Some opponents even suggest that the pesticide could have been responsible for BSE in cattle.
If successful in his claim, which could amount to tens of thousands of pounds, Mr Findlay could open the floodgates to others who, despite worldwide studies backing their claims, have been denied any redress against the chemical industry, government and employers.
Professor Malcolm Hooper, emeritus professor of medicinal chemistry at the University of Sunderland and Chief Scientific Adviser to the Gulf Veterans Association said last week: 'I have no doubt James Findlay has suffered serious damage from his exposure and he continues to pay a very big price for it in his personal health.
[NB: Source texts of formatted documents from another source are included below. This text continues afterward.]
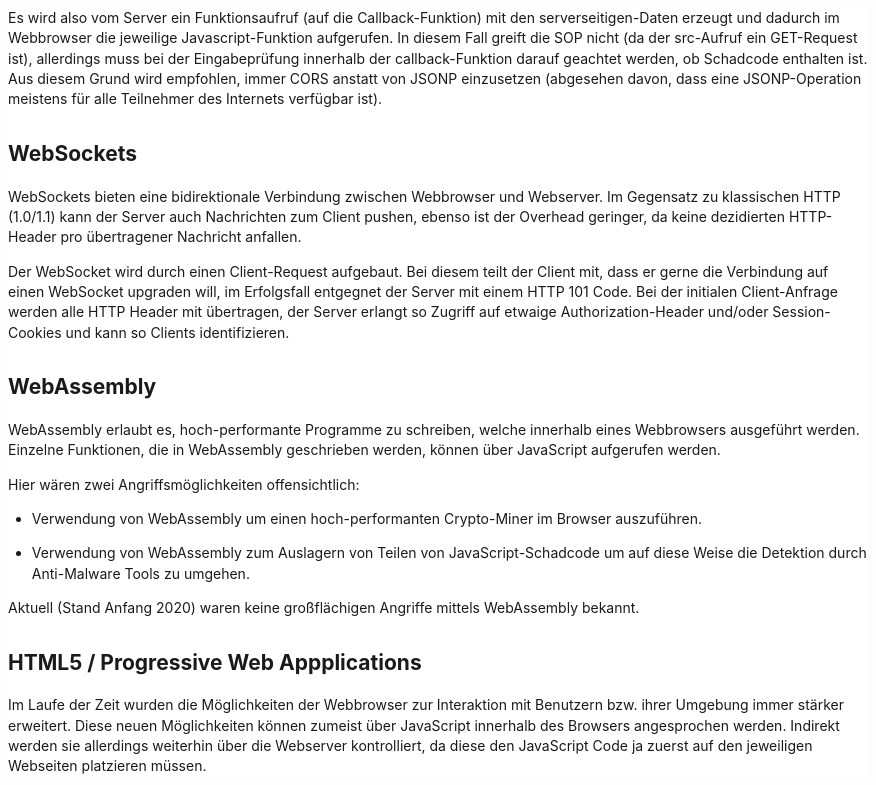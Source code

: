 Es wird also vom Server ein Funktionsaufruf (auf die Callback-Funktion)
mit den serverseitigen-Daten erzeugt und dadurch im Webbrowser die
jeweilige Javascript-Funktion aufgerufen. In diesem Fall greift die SOP
nicht (da der src-Aufruf ein GET-Request ist), allerdings muss bei der
Eingabeprüfung innerhalb der callback-Funktion darauf geachtet werden,
ob Schadcode enthalten ist. Aus diesem Grund wird empfohlen, immer CORS
anstatt von JSONP einzusetzen (abgesehen davon, dass eine
JSONP-Operation meistens für alle Teilnehmer des Internets verfügbar
ist).

## WebSockets

WebSockets bieten eine bidirektionale Verbindung zwischen Webbrowser und
Webserver. Im Gegensatz zu klassischen HTTP (1.0/1.1) kann der Server
auch Nachrichten zum Client pushen, ebenso ist der Overhead geringer, da
keine dezidierten HTTP-Header pro übertragener Nachricht anfallen.

Der WebSocket wird durch einen Client-Request aufgebaut. Bei diesem
teilt der Client mit, dass er gerne die Verbindung auf einen WebSocket
upgraden will, im Erfolgsfall entgegnet der Server mit einem HTTP 101
Code. Bei der initialen Client-Anfrage werden alle HTTP Header mit
übertragen, der Server erlangt so Zugriff auf etwaige
Authorization-Header und/oder Session-Cookies und kann so Clients
identifizieren.

## WebAssembly

WebAssembly erlaubt es, hoch-performante Programme zu schreiben, welche
innerhalb eines Webbrowsers ausgeführt werden. Einzelne Funktionen, die
in WebAssembly geschrieben werden, können über JavaScript aufgerufen
werden.

Hier wären zwei Angriffsmöglichkeiten offensichtlich:

-   Verwendung von WebAssembly um einen hoch-performanten Crypto-Miner
    im Browser auszuführen.

-   Verwendung von WebAssembly zum Auslagern von Teilen von
    JavaScript-Schadcode um auf diese Weise die Detektion durch
    Anti-Malware Tools zu umgehen.

Aktuell (Stand Anfang 2020) waren keine großflächigen Angriffe mittels
WebAssembly bekannt.

## HTML5 / Progressive Web Appplications

Im Laufe der Zeit wurden die Möglichkeiten der Webbrowser zur
Interaktion mit Benutzern bzw. ihrer Umgebung immer stärker erweitert.
Diese neuen Möglichkeiten können zumeist über JavaScript innerhalb des
Browsers angesprochen werden. Indirekt werden sie allerdings weiterhin
über die Webserver kontrolliert, da diese den JavaScript Code ja zuerst
auf den jeweiligen Webseiten platzieren müssen.
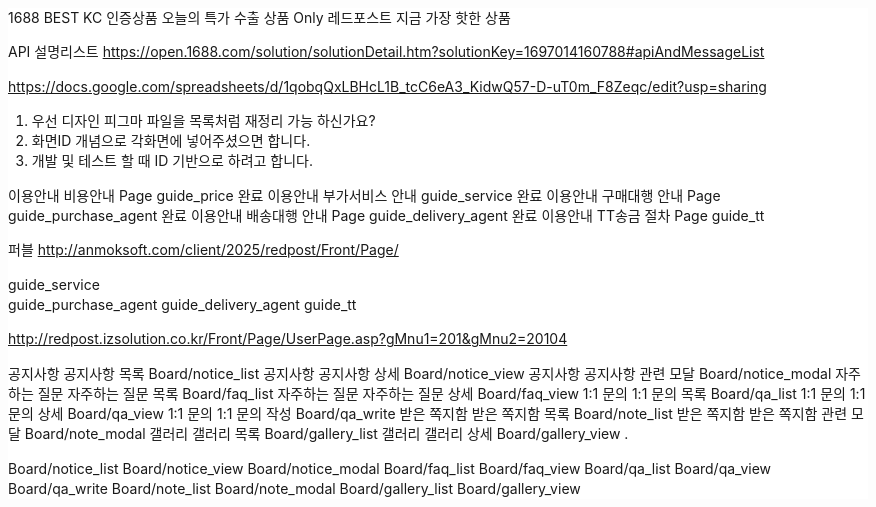 1688 BEST
KC 인증상품
오늘의 특가
수출 상품
Only 레드포스트
지금 가장 핫한 상품

API 설명리스트
https://open.1688.com/solution/solutionDetail.htm?solutionKey=1697014160788#apiAndMessageList


https://docs.google.com/spreadsheets/d/1qobqQxLBHcL1B_tcC6eA3_KidwQ57-D-uT0m_F8Zeqc/edit?usp=sharing

1. 우선 디자인 피그마 파일을 목록처럼 재정리 가능 하신가요?
2. 화면ID 개념으로 각화면에 넣어주셨으면 합니다.
3. 개발 및 테스트 할 때 ID 기반으로 하려고 합니다.


이용안내 			비용안내 	Page 	guide_price 		완료
	이용안내 			부가서비스 안내 		guide_service 		          완료
	이용안내 			구매대행 안내 	Page 	guide_purchase_agent 		완료
	이용안내 			배송대행 안내 	Page 	guide_delivery_agent 		완료
	이용안내 			TT송금 절차 	Page 	guide_tt




퍼블 http://anmoksoft.com/client/2025/redpost/Front/Page/

guide_service 		
guide_purchase_agent
guide_delivery_agent
guide_tt

http://redpost.izsolution.co.kr/Front/Page/UserPage.asp?gMnu1=201&gMnu2=20104


공지사항		공지사항 목록	Board/notice_list
공지사항		공지사항 상세	Board/notice_view
공지사항		공지사항 관련 모달	Board/notice_modal
자주하는 질문		자주하는 질문 목록	Board/faq_list
자주하는 질문		자주하는 질문 상세	Board/faq_view
1:1 문의		1:1 문의 목록	Board/qa_list
1:1 문의		1:1 문의 상세	Board/qa_view
1:1 문의		1:1 문의 작성	Board/qa_write
받은 쪽지함		받은 쪽지함 목록	Board/note_list
받은 쪽지함		받은 쪽지함 관련 모달	Board/note_modal
갤러리		갤러리 목록	Board/gallery_list
갤러리		갤러리 상세	Board/gallery_view
.

Board/notice_list
Board/notice_view
Board/notice_modal
Board/faq_list
Board/faq_view
Board/qa_list
Board/qa_view
Board/qa_write
Board/note_list
Board/note_modal
Board/gallery_list
Board/gallery_view
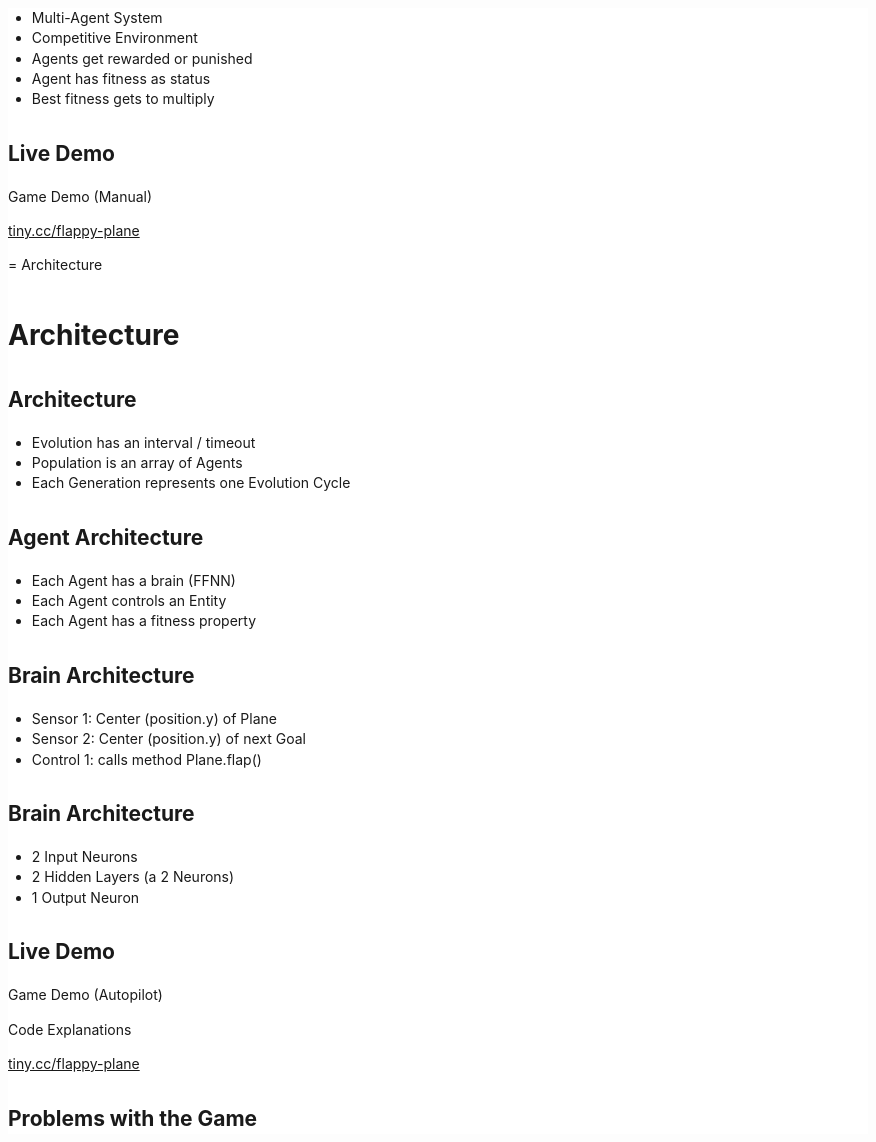 - Multi-Agent System
- Competitive Environment
- Agents get rewarded or punished
- Agent has fitness as status
- Best fitness gets to multiply


## Live Demo

Game Demo (Manual)

[tiny.cc/flappy-plane](http://tiny.cc/flappy-plane)


= Architecture

# Architecture

## Architecture

- Evolution has an interval / timeout
- Population is an array of Agents
- Each Generation represents one Evolution Cycle

## Agent Architecture

- Each Agent has a brain (FFNN)
- Each Agent controls an Entity
- Each Agent has a fitness property

## Brain Architecture

- Sensor 1: Center (position.y) of Plane
- Sensor 2: Center (position.y) of next Goal
- Control 1: calls method Plane.flap()

## Brain Architecture

- 2 Input Neurons
- 2 Hidden Layers (a 2 Neurons)
- 1 Output Neuron


## Live Demo

Game Demo (Autopilot)

Code Explanations

[tiny.cc/flappy-plane](http://tiny.cc/flappy-plane)


## Problems with the Game
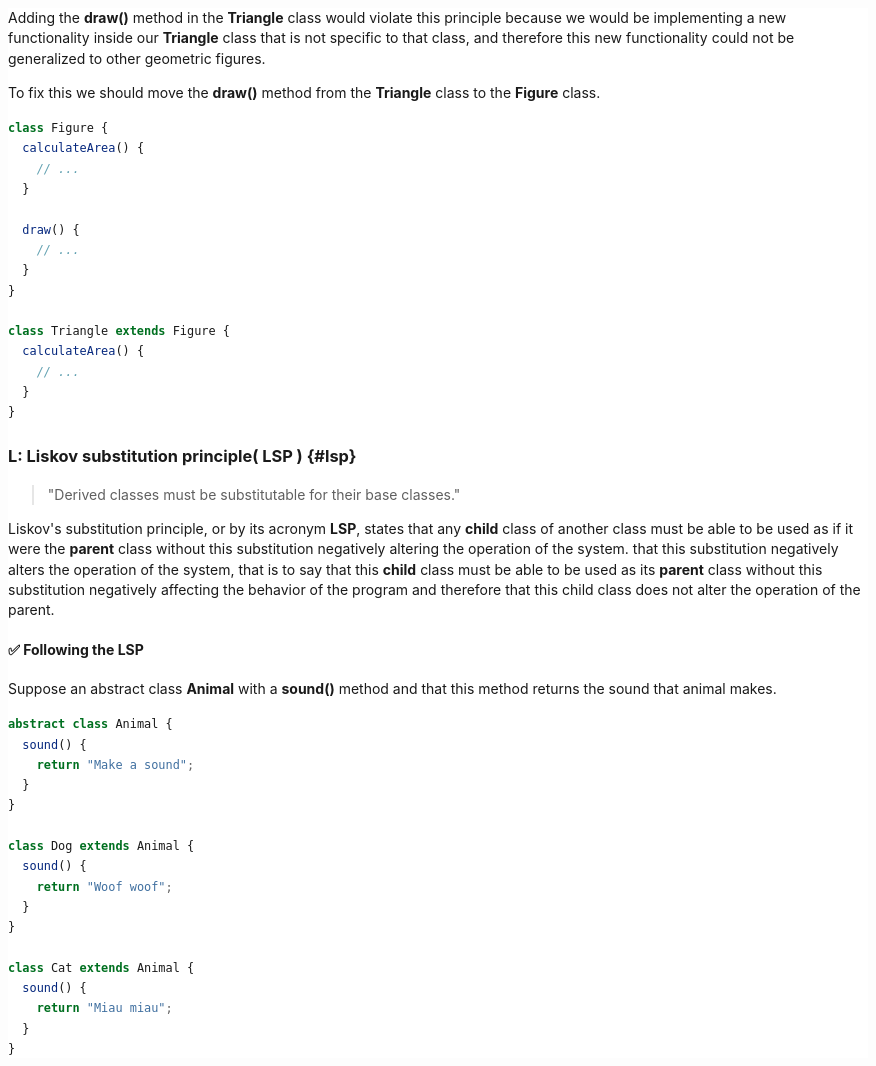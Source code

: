 Adding the **draw()** method in the **Triangle** class would violate this principle because we would be implementing a new functionality inside our **Triangle** class that is not specific to that class, and therefore this new functionality could not be generalized to other geometric figures.

To fix this we should move the **draw()** method from the **Triangle** class to the **Figure** class.

```typescript
class Figure {
  calculateArea() {
    // ...
  }

  draw() {
    // ...
  }
}

class Triangle extends Figure {
  calculateArea() {
    // ...
  }
}
```

### **L**: Liskov substitution principle( LSP ) {#lsp}

> "Derived classes must be substitutable for their base classes."

Liskov's substitution principle, or by its acronym **LSP**, states that any **child** class of another class must be able to be used as if it were the **parent** class without this substitution negatively altering the operation of the system.
that this substitution negatively alters the operation of the system, that is to say that this **child** class must be able to be used as its **parent** class without this substitution negatively affecting the behavior of the program and therefore that this child class does not alter the operation of the parent.

#### ✅ Following the LSP

Suppose an abstract class **Animal** with a **sound()** method and that this method returns the sound that animal makes.

```typescript
abstract class Animal {
  sound() {
    return "Make a sound";
  }
}

class Dog extends Animal {
  sound() {
    return "Woof woof";
  }
}

class Cat extends Animal {
  sound() {
    return "Miau miau";
  }
}

```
'I have met and studied him and am prepared to go to court on his behalf.
James is a victim of government compromise which states interest in the subject but cannot afford to acknowledge all the evidence coming. It all comes down to commerce-and cash and, as far as I'm concerned, the chemical industry is being protected by government.'
Such backing is wonderful to hear for a man who spent ten years trying to get an answer to his problems.
But it doesn't further a cure.
'The medical prognosis is not exactly cheerful,' said Mr Findlay last week as he sat in his tiny council house in Inverness, a resigned, wry smile flickering across his face.
'My once very high IQ has been reduced by neuropsychologists to below average and I appear to have a form of autism when confronted with facts and figures and rapid analysis.
IALREADY have creeping paralysis and face total paralysis, further brain deterioration including dementia, numerous potential cancers, rapid ageing of the cells and, of course, early death. I live with depression, irritability, allergies, food intolerances, chronic pain and fatigue alongside tremors, panic attacks - you name it. Most painful of all, I have also been told that I am sterile. I will never have the child or children I'd hoped for.
'It is just as well, because all the evidence suggests that if I did father a child the chances of genetic abnormalities would be incredibly high.